Tuesday, April 9, 2013

Travel Tuesdays: Writing Retreat, Part 3

Lat fall I wrote a post called Travel Tuesdays: Writing and Reflecting. Today, I find myself circling back around to the same topic as I continue reflecting on my experiences on a writing retreat at When Words Count Retreat in Rochester, VT.

As I mentioned in my post last fall, when I reflect on my travel days, months, or even years later, I see things in a new way and learn new things about myself or the trip. While I was on the retreat, I pieced together old memories and learned new things about myself when I was a sixteen year old living in the Philippines. (My new project is set in the Philippines during the People Power Revolution of 1986).

Now that I'm back from my retreat, I've also learned more about my process as a writer. Even if you're not a writer, I hope you'll keep reading. This post will focus on my growth as a writer, but I hope there are lessons here for you, too. Maybe your next trip will lead to your growth as a painter or yogi, or you'll come to a deeper understanding of yourself.

My primary accomplishment during the retreat was the creation of a timeline for my story written on large white paper and hung on the window in my room. As I sifted through old photographs, newspaper articles and letters from my year abroad, I placed important events on the timeline. For example, the rainy season, Sinulog (a city-wide celebration in Cebu, Philippines) the election, and ultimately the downfall of the Marcos regime. I also added events that happened to sixteen-year-old me, such as the first time I ate squid, or learned a Cebuano word, or made a friend. Some came from my memory, some from letters I had written home, some from photographs I dug out.

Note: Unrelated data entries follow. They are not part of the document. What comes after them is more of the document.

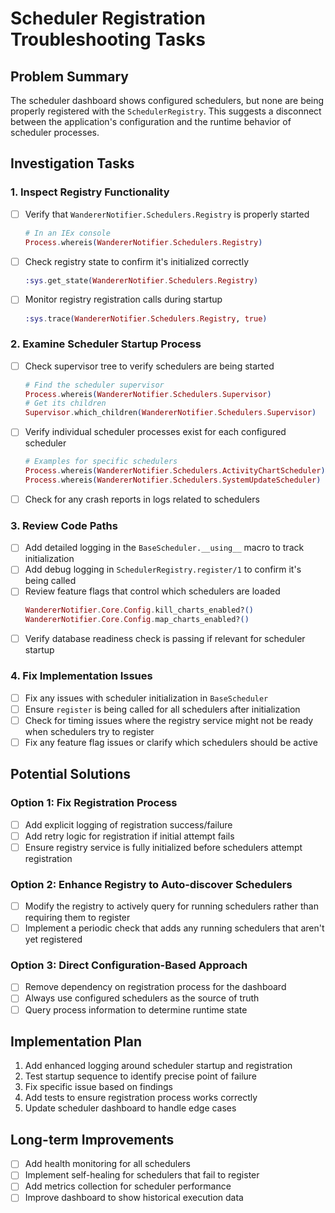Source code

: # Scheduler Registration Troubleshooting Tasks

## Problem Summary
The scheduler dashboard shows configured schedulers, but none are being properly registered with the `SchedulerRegistry`. This suggests a disconnect between the application's configuration and the runtime behavior of scheduler processes.

## Investigation Tasks

### 1. Inspect Registry Functionality
- [ ] Verify that `WandererNotifier.Schedulers.Registry` is properly started
  ```elixir
  # In an IEx console
  Process.whereis(WandererNotifier.Schedulers.Registry)
  ```
- [ ] Check registry state to confirm it's initialized correctly
  ```elixir
  :sys.get_state(WandererNotifier.Schedulers.Registry)
  ```
- [ ] Monitor registry registration calls during startup
  ```elixir
  :sys.trace(WandererNotifier.Schedulers.Registry, true)
  ```

### 2. Examine Scheduler Startup Process
- [ ] Check supervisor tree to verify schedulers are being started
  ```elixir
  # Find the scheduler supervisor
  Process.whereis(WandererNotifier.Schedulers.Supervisor)
  # Get its children
  Supervisor.which_children(WandererNotifier.Schedulers.Supervisor)
  ```
- [ ] Verify individual scheduler processes exist for each configured scheduler
  ```elixir
  # Examples for specific schedulers
  Process.whereis(WandererNotifier.Schedulers.ActivityChartScheduler)
  Process.whereis(WandererNotifier.Schedulers.SystemUpdateScheduler)
  ```
- [ ] Check for any crash reports in logs related to schedulers

### 3. Review Code Paths
- [ ] Add detailed logging in the `BaseScheduler.__using__` macro to track initialization
- [ ] Add debug logging in `SchedulerRegistry.register/1` to confirm it's being called
- [ ] Review feature flags that control which schedulers are loaded
  ```elixir
  WandererNotifier.Core.Config.kill_charts_enabled?()
  WandererNotifier.Core.Config.map_charts_enabled?()
  ```
- [ ] Verify database readiness check is passing if relevant for scheduler startup

### 4. Fix Implementation Issues
- [ ] Fix any issues with scheduler initialization in `BaseScheduler`
- [ ] Ensure `register` is being called for all schedulers after initialization
- [ ] Check for timing issues where the registry service might not be ready when schedulers try to register
- [ ] Fix any feature flag issues or clarify which schedulers should be active

## Potential Solutions

### Option 1: Fix Registration Process
- [ ] Add explicit logging of registration success/failure
- [ ] Add retry logic for registration if initial attempt fails
- [ ] Ensure registry service is fully initialized before schedulers attempt registration

### Option 2: Enhance Registry to Auto-discover Schedulers
- [ ] Modify the registry to actively query for running schedulers rather than requiring them to register
- [ ] Implement a periodic check that adds any running schedulers that aren't yet registered

### Option 3: Direct Configuration-Based Approach
- [ ] Remove dependency on registration process for the dashboard
- [ ] Always use configured schedulers as the source of truth
- [ ] Query process information to determine runtime state

## Implementation Plan
1. Add enhanced logging around scheduler startup and registration
2. Test startup sequence to identify precise point of failure
3. Fix specific issue based on findings
4. Add tests to ensure registration process works correctly
5. Update scheduler dashboard to handle edge cases

## Long-term Improvements
- [ ] Add health monitoring for all schedulers
- [ ] Implement self-healing for schedulers that fail to register
- [ ] Add metrics collection for scheduler performance
- [ ] Improve dashboard to show historical execution data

And then I started to get worried. I'm not writing a memoir. I don't want to tell my personal story. I want to use my story to inform a fictional story about a fictional teen-aged girl. Was this timeline chaining me to the "facts" of my experience?

By the time I left the retreat, I hadn't figured it out. I was excited about how much work I had accomplished but worried I was stuck. And like many writers, self-doubt was hovering around the edges. But I decided to trust my process. (For no good reason really... I've never attempted a novel, but this method just felt right to me).

When I got home, I took a bit of a leap and shared my timeline with my husband and another writer I trust. Both of them understand what I want to accomplish. They're also both good at giving input without taking over. While sharing my timeline and plot graphs, I came to realize more of what this story is about and who my character is. While my writer friend and I discussed the characters, he rather spontaneously suggested a plot change that instantly felt right to me. And then one idea flowed from another until I had a much clearer picture of how to structure this fictional story. My husband asked me clarifying questions about my plans which helped me further refine my ideas.

So now I see exactly how I can move from memoir to fiction. I have a fictional character and fictional host families set against the very real events of that year of revolution.

And what did I learn about myself? Well, first, I need to trust my instincts and just do what feels right to me as a writer regardless of how other writers work. Second, I can share my early work with a few trusted people and I'll survive. And third- this is a big one for me-I can share my plans with people before I've worked them out.

I've been working my experiences around in my mind for years, wanting to write about them. I've been thinking of using my experiences to craft a young adult novel since last summer but hadn't told most people in my life about it until recently. Even my critique (writing) group has only heard vague references to the fact that I'm trying to work on something. Quite frankly, I've been afraid I can't pull this off, so I haven't told people what I'm working on.

But now, here's the biggest thing I learned about myself while on retreat. I CAN tell the world what I'm working on. I may or may not accomplish my goal, but now that I've told all of you, I'm even more likely to keep trying. But even if I don't reach it, I will survive. And that's what I'm going to tell my kids over dinner. I can model that for my kids.

So... what might you learn if you take a retreat? How will it impact you as a person? As a parent or teacher?

You Might Also Like:
TT: Writing Retreat
TT: Writing Retreat, Part 2
TT: Top 10 Reasons Why You Should Go On a Retreat
TT: Writing and Reflecting


  1. I can relate to the urge not to share plans/ideas early on, and the value in doing it anyway. I tend to share my early ideas with different listeners, and they never even need to be experienced writers. I often share with my 3rd graders, for example, just to get their reaction as kids. For me, the benefit is not always the direct feedback. Sometimes I just need to hear myself share the ideas out loud to figure out where they are going. Yes, I have even shared out loud in my empty office before! =)

    1. Good points, Mark. I, too, figure things out by saying them aloud. There have been times when I didn't know I felt a certain way until I said it out loud.

      I am still aware, however, that I need to closely guard my work and not share it until I feel ready. I'm more attuned to that now than I used to be.